**WHAT YOU ARE ASKED TO DO:**
Would you repeat the entries below word for word and omit the pictures?
---+---
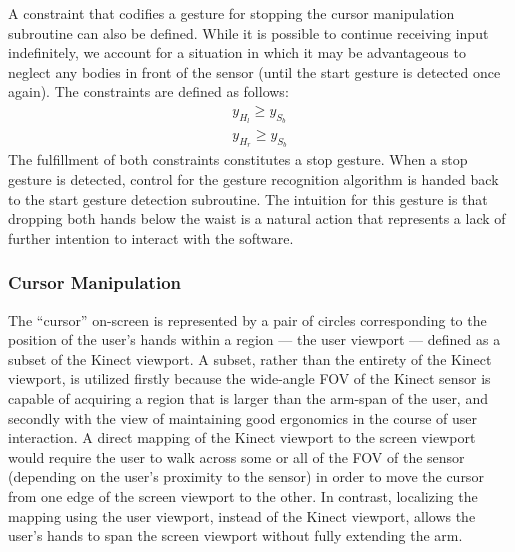 \documentclass{scrartcl}
\numberwithin{equation}{section}
\begin{document}
      A constraint that codifies a gesture for stopping the cursor manipulation subroutine can also be defined. While it is possible to continue receiving input indefinitely, we account for a situation in which it may be advantageous to neglect any bodies in front of the sensor (until the start gesture is detected once again). The constraints are defined as follows:
      \begin{align}
        y_{H_l} \geq y_{S_b} \label{eq:stop1} \\
        y_{H_r} \geq y_{S_b} \label{eq:stop2}
      \end{align}
      The fulfillment of both constraints constitutes a stop gesture. When a stop gesture is detected, control for the gesture recognition algorithm is handed back to the start gesture detection subroutine. The intuition for this gesture is that dropping both hands below the waist is a natural action that represents a lack of further intention to interact with the software.
      \subsubsection{Cursor Manipulation}
      The ``cursor'' on-screen is represented by a pair of circles corresponding to the position of the user's hands within a region --- the user viewport --- defined as a subset of the Kinect viewport. A subset, rather than the entirety of the Kinect viewport, is utilized firstly because the wide-angle FOV of the Kinect sensor is capable of acquiring a region that is larger than the arm-span of the user, and secondly with the view of maintaining good ergonomics in the course of user interaction. A direct mapping of the Kinect viewport to the screen viewport would require the user to walk across some or all of the FOV of the sensor (depending on the user's proximity to the sensor) in order to move the cursor from one edge of the screen viewport to the other. In contrast, localizing the mapping using the user viewport, instead of the Kinect viewport, allows the user's hands to span the screen viewport without fully extending the arm.
\end{document}
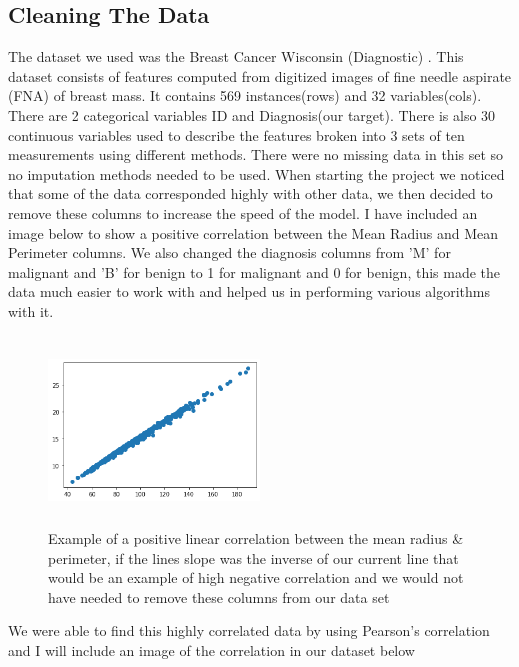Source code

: \documentclass[conference]{IEEEtran}
\begin{document}
\subsection{Cleaning The Data}
The dataset we used was the Breast Cancer Wisconsin (Diagnostic) \cite{misc_breast_cancer_wisconsin_17}. This dataset consists of features computed from digitized images of fine needle aspirate (FNA) of breast mass. It contains 569 instances(rows) and 32 variables(cols). There are 2 categorical variables ID and Diagnosis(our target). There is also 30 continuous variables used to describe the features broken into 3 sets of ten measurements using different methods. There were no missing data in this set so no imputation methods needed to be used.
When starting the project we noticed that some of the data corresponded highly with other data, we then decided to remove these columns to increase the speed of the model.  I have included an image below to show a positive correlation between the Mean Radius and Mean Perimeter columns.  We also changed the diagnosis columns from 'M' for malignant and 'B' for benign to 1 for malignant and 0 for benign, this made the data much easier to work with and helped us in performing various algorithms with it.
\begin{figure}[H] 
\caption{Example of a positive linear correlation between the mean radius \& perimeter, if the lines slope was the inverse of our current line that would be an example of high negative correlation and we would not have needed to remove these columns from our data set}
\centering
\includegraphics[height=50mm,width=0.5\textwidth]{positive_correlation.png}
\end{figure}
We were able to find this highly correlated data by using Pearson's correlation and I will include an image of the correlation in our dataset below
\end{document}
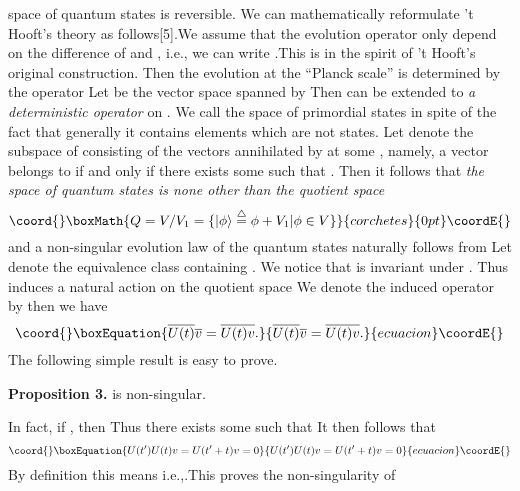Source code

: \documentclass[a4paper,12pt]{article}
\begin{document}
space of quantum states is reversible. We can mathematically reformulate 't
Hooft's theory as follows[5].We assume that the evolution operator \coordHE{} only depend on the difference of \coordHE{}and \coordHE{}, i.e., we can
write \coordHE{} .This is in the spirit of 't Hooft's original
construction. Then the evolution at the ``Planck scale'' is determined by
the operator \coordHE{} Let \coordHE{} be the vector
space spanned by \coordHE{}Then \coordHE{} can be extended to \textit{%
a deterministic operator} on \coordHE{}. We call \coordHE{} the space of primordial states
in spite of the fact that generally it contains elements which are not
states. Let \coordHE{} denote the subspace of \coordHE{} consisting of the vectors
annihilated by \coordHE{} at some \coordHE{}, namely, a vector \coordHE{} belongs to \coordHE{}if
and only if there exists some \coordHE{} such that \coordHE{}. Then it follows
that \textit{the space of quantum states is none other than the quotient
space }
\[\coord{}\boxMath{
Q=V/V_1=\{|\phi \rangle \stackrel{\triangle}{=} \phi +V_1|\phi \in V\}
}{corchetes}{0pt}\coordE{}\]
and a non-singular evolution law of the quantum states naturally follows
from \coordHE{} Let \coordHE{}  \myHighlight{$\equiv |\nu \rangle $}\coordHE{} denote the
equivalence class containing \coordHE{} . We notice that \coordHE{}is invariant under \coordHE{}. Thus \coordHE{} induces a natural action on the quotient space \coordHE{}We
denote the induced operator by \coordHE{} then we have
\begin{equation}\coord{}\boxEquation{
\overline{U(t)}\overline{v}=\overline{U(t)v}.
}{
\overline{U(t)}\overline{v}=\overline{U(t)v}.
}{ecuacion}\coordE{}\end{equation}
The following simple result is easy to prove.

\textbf{Proposition 3.} \coordHE{} is non-singular.

In fact, if \coordHE{} , then \coordHE{}%
Thus there exists some \coordHE{} such that \coordHE{}It
then follows that
\begin{equation}\coord{}\boxEquation{
U(t^{\prime })U(t)v=U(t^{\prime }+t)v=0
}{
U(t^{\prime })U(t)v=U(t^{\prime }+t)v=0
}{ecuacion}\coordE{}\end{equation}
By definition this means \coordHE{}i.e.,\coordHE{}.This
proves the non-singularity of \coordHE{}
\end{document}
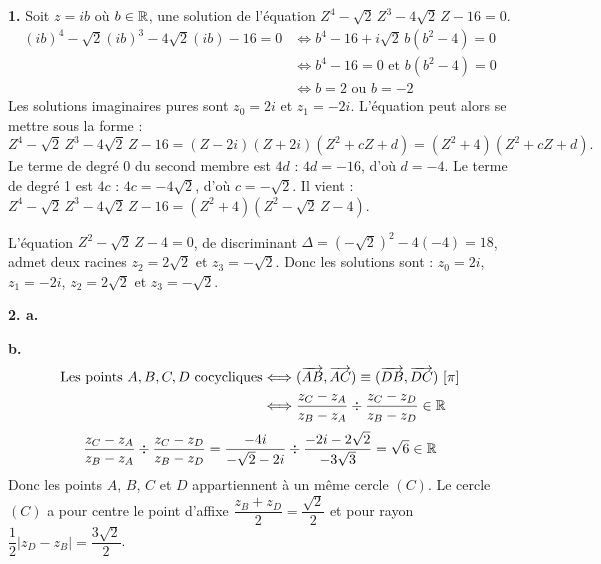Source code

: \documentclass[11pt]{article}
\begin{document}


\textbf{1.} Soit $z = ib$ où $b \in \R$, une solution de l'équation $Z^4 - \sqrt{2}\,Z^3 - 4\sqrt{2}\,Z - 16 = 0$.
\begin{align*}
(ib)^4 - \sqrt{2}(ib)^3 - 4\sqrt{2}(ib) - 16 = 0 &\Longleftrightarrow b^4 - 16 + i\sqrt{2}\,b(b^2 - 4) = 0 \\
&\Longleftrightarrow b^4 - 16 = 0 \text{ et } b(b^2 - 4) = 0 \\
&\Longleftrightarrow b = 2 \text{ ou } b = -2
\end{align*}
Les solutions imaginaires pures sont $z_0 = 2i$ et $z_1 = -2i$. L'équation peut alors se mettre sous la forme :
\[ Z^4 - \sqrt{2}\,Z^3 - 4\sqrt{2}\,Z - 16 = (Z - 2i)(Z + 2i)(Z^2 + cZ + d) = (Z^2 + 4)(Z^2 + cZ + d). \]
Le terme de degré 0 du second membre est $4d$ : $4d = -16$, d'où $d = -4$. Le terme de degré 1 est $4c$ : $4c = -4\sqrt{2}$, d'où $c = -\sqrt{2}$. Il vient : $Z^4 - \sqrt{2}\,Z^3 - 4\sqrt{2}\,Z - 16 = (Z^2 + 4)(Z^2 - \sqrt{2}\,Z - 4)$.

L'équation $Z^2 - \sqrt{2}\,Z - 4 = 0$, de discriminant $\Delta = (-\sqrt{2})^2 - 4(-4) = 18$, admet deux racines $z_2 = 2\sqrt{2}$ et $z_3 = -\sqrt{2}$. Donc les solutions sont : $z_0 = 2i$, $z_1 = -2i$, $z_2 = 2\sqrt{2}$ et $z_3 = -\sqrt{2}$.

\textbf{2. a.} \begin{center}
\end{center}

\textbf{b.}
\begin{align*}
\text{Les points } A, B, C, D \text{ cocycliques} &\Longleftrightarrow (\vv{AB}, \vv{AC}) \equiv (\vv{DB}, \vv{DC})\ [\pi] \\
&\Longleftrightarrow \frac{z_C - z_A}{z_B - z_A} \div \frac{z_C - z_D}{z_B - z_D} \in \R
\end{align*}
\[ \frac{z_C - z_A}{z_B - z_A} \div \frac{z_C - z_D}{z_B - z_D} = \frac{-4i}{-\sqrt{2} - 2i} \div \frac{-2i - 2\sqrt{2}}{-3\sqrt{3}} = \sqrt{6} \in \R \]
Donc les points $A$, $B$, $C$ et $D$ appartiennent à un même cercle $(C)$. Le cercle $(C)$ a pour centre le point d'affixe $\dfrac{z_B + z_D}{2} = \dfrac{\sqrt{2}}{2}$ et pour rayon $\dfrac{1}{2}|z_D - z_B| = \dfrac{3\sqrt{2}}{2}$.
\end{document}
---+---
**RESPONSE TO THIS TASK:**
 \documentclass{scrartcl}
\numberwithin{equation}{section}
\begin{document}
      A constraint that codifies a gesture for stopping the cursor manipulation subroutine can also be defined. While it is possible to continue receiving input indefinitely, we account for a situation in which it may be advantageous to neglect any bodies in front of the sensor (until the start gesture is detected once again). The constraints are defined as follows:
      \begin{align}
        y_{H_l} \geq y_{S_b} \label{eq:stop1} \\
        y_{H_r} \geq y_{S_b} \label{eq:stop2}
      \end{align}
      The fulfillment of both constraints constitutes a stop gesture. When a stop gesture is detected, control for the gesture recognition algorithm is handed back to the start gesture detection subroutine. The intuition for this gesture is that dropping both hands below the waist is a natural action that represents a lack of further intention to interact with the software.
      \subsubsection{Cursor Manipulation}
      The ``cursor'' on-screen is represented by a pair of circles corresponding to the position of the user's hands within a region --- the user viewport --- defined as a subset of the Kinect viewport. A subset, rather than the entirety of the Kinect viewport, is utilized firstly because the wide-angle FOV of the Kinect sensor is capable of acquiring a region that is larger than the arm-span of the user, and secondly with the view of maintaining good ergonomics in the course of user interaction. A direct mapping of the Kinect viewport to the screen viewport would require the user to walk across some or all of the FOV of the sensor (depending on the user's proximity to the sensor) in order to move the cursor from one edge of the screen viewport to the other. In contrast, localizing the mapping using the user viewport, instead of the Kinect viewport, allows the user's hands to span the screen viewport without fully extending the arm.
\end{document}
Source code

: \documentclass[conference]{IEEEtran}
\begin{document}
\subsection{Cleaning The Data}
The dataset we used was the Breast Cancer Wisconsin (Diagnostic) \cite{misc_breast_cancer_wisconsin_17}. This dataset consists of features computed from digitized images of fine needle aspirate (FNA) of breast mass. It contains 569 instances(rows) and 32 variables(cols). There are 2 categorical variables ID and Diagnosis(our target). There is also 30 continuous variables used to describe the features broken into 3 sets of ten measurements using different methods. There were no missing data in this set so no imputation methods needed to be used.
When starting the project we noticed that some of the data corresponded highly with other data, we then decided to remove these columns to increase the speed of the model.  I have included an image below to show a positive correlation between the Mean Radius and Mean Perimeter columns.  We also changed the diagnosis columns from 'M' for malignant and 'B' for benign to 1 for malignant and 0 for benign, this made the data much easier to work with and helped us in performing various algorithms with it.
\begin{figure}[H] 
\caption{Example of a positive linear correlation between the mean radius \& perimeter, if the lines slope was the inverse of our current line that would be an example of high negative correlation and we would not have needed to remove these columns from our data set}
\centering
\includegraphics[height=50mm,width=0.5\textwidth]{positive_correlation.png}
\end{figure}
We were able to find this highly correlated data by using Pearson's correlation and I will include an image of the correlation in our dataset below
\end{document}
Source code

: \documentclass[a4paper,12pt]{article}
\begin{document}
space of quantum states is reversible. We can mathematically reformulate 't
Hooft's theory as follows[5].We assume that the evolution operator \coordHE{} only depend on the difference of \coordHE{}and \coordHE{}, i.e., we can
write \coordHE{} .This is in the spirit of 't Hooft's original
construction. Then the evolution at the ``Planck scale'' is determined by
the operator \coordHE{} Let \coordHE{} be the vector
space spanned by \coordHE{}Then \coordHE{} can be extended to \textit{%
a deterministic operator} on \coordHE{}. We call \coordHE{} the space of primordial states
in spite of the fact that generally it contains elements which are not
states. Let \coordHE{} denote the subspace of \coordHE{} consisting of the vectors
annihilated by \coordHE{} at some \coordHE{}, namely, a vector \coordHE{} belongs to \coordHE{}if
and only if there exists some \coordHE{} such that \coordHE{}. Then it follows
that \textit{the space of quantum states is none other than the quotient
space }
\[\coord{}\boxMath{
Q=V/V_1=\{|\phi \rangle \stackrel{\triangle}{=} \phi +V_1|\phi \in V\}
}{corchetes}{0pt}\coordE{}\]
and a non-singular evolution law of the quantum states naturally follows
from \coordHE{} Let \coordHE{}  \myHighlight{$\equiv |\nu \rangle $}\coordHE{} denote the
equivalence class containing \coordHE{} . We notice that \coordHE{}is invariant under \coordHE{}. Thus \coordHE{} induces a natural action on the quotient space \coordHE{}We
denote the induced operator by \coordHE{} then we have
\begin{equation}\coord{}\boxEquation{
\overline{U(t)}\overline{v}=\overline{U(t)v}.
}{
\overline{U(t)}\overline{v}=\overline{U(t)v}.
}{ecuacion}\coordE{}\end{equation}
The following simple result is easy to prove.

\textbf{Proposition 3.} \coordHE{} is non-singular.

In fact, if \coordHE{} , then \coordHE{}%
Thus there exists some \coordHE{} such that \coordHE{}It
then follows that
\begin{equation}\coord{}\boxEquation{
U(t^{\prime })U(t)v=U(t^{\prime }+t)v=0
}{
U(t^{\prime })U(t)v=U(t^{\prime }+t)v=0
}{ecuacion}\coordE{}\end{equation}
By definition this means \coordHE{}i.e.,\coordHE{}.This
proves the non-singularity of \coordHE{}
\end{document}
Source code

: \documentclass[11pt]{article}
\begin{document}


\textbf{1.} Soit $z = ib$ où $b \in \R$, une solution de l'équation $Z^4 - \sqrt{2}\,Z^3 - 4\sqrt{2}\,Z - 16 = 0$.
\begin{align*}
(ib)^4 - \sqrt{2}(ib)^3 - 4\sqrt{2}(ib) - 16 = 0 &\Longleftrightarrow b^4 - 16 + i\sqrt{2}\,b(b^2 - 4) = 0 \\
&\Longleftrightarrow b^4 - 16 = 0 \text{ et } b(b^2 - 4) = 0 \\
&\Longleftrightarrow b = 2 \text{ ou } b = -2
\end{align*}
Les solutions imaginaires pures sont $z_0 = 2i$ et $z_1 = -2i$. L'équation peut alors se mettre sous la forme :
\[ Z^4 - \sqrt{2}\,Z^3 - 4\sqrt{2}\,Z - 16 = (Z - 2i)(Z + 2i)(Z^2 + cZ + d) = (Z^2 + 4)(Z^2 + cZ + d). \]
Le terme de degré 0 du second membre est $4d$ : $4d = -16$, d'où $d = -4$. Le terme de degré 1 est $4c$ : $4c = -4\sqrt{2}$, d'où $c = -\sqrt{2}$. Il vient : $Z^4 - \sqrt{2}\,Z^3 - 4\sqrt{2}\,Z - 16 = (Z^2 + 4)(Z^2 - \sqrt{2}\,Z - 4)$.

L'équation $Z^2 - \sqrt{2}\,Z - 4 = 0$, de discriminant $\Delta = (-\sqrt{2})^2 - 4(-4) = 18$, admet deux racines $z_2 = 2\sqrt{2}$ et $z_3 = -\sqrt{2}$. Donc les solutions sont : $z_0 = 2i$, $z_1 = -2i$, $z_2 = 2\sqrt{2}$ et $z_3 = -\sqrt{2}$.

\textbf{2. a.} \begin{center}
\end{center}

\textbf{b.}
\begin{align*}
\text{Les points } A, B, C, D \text{ cocycliques} &\Longleftrightarrow (\vv{AB}, \vv{AC}) \equiv (\vv{DB}, \vv{DC})\ [\pi] \\
&\Longleftrightarrow \frac{z_C - z_A}{z_B - z_A} \div \frac{z_C - z_D}{z_B - z_D} \in \R
\end{align*}
\[ \frac{z_C - z_A}{z_B - z_A} \div \frac{z_C - z_D}{z_B - z_D} = \frac{-4i}{-\sqrt{2} - 2i} \div \frac{-2i - 2\sqrt{2}}{-3\sqrt{3}} = \sqrt{6} \in \R \]
Donc les points $A$, $B$, $C$ et $D$ appartiennent à un même cercle $(C)$. Le cercle $(C)$ a pour centre le point d'affixe $\dfrac{z_B + z_D}{2} = \dfrac{\sqrt{2}}{2}$ et pour rayon $\dfrac{1}{2}|z_D - z_B| = \dfrac{3\sqrt{2}}{2}$.
\end{document}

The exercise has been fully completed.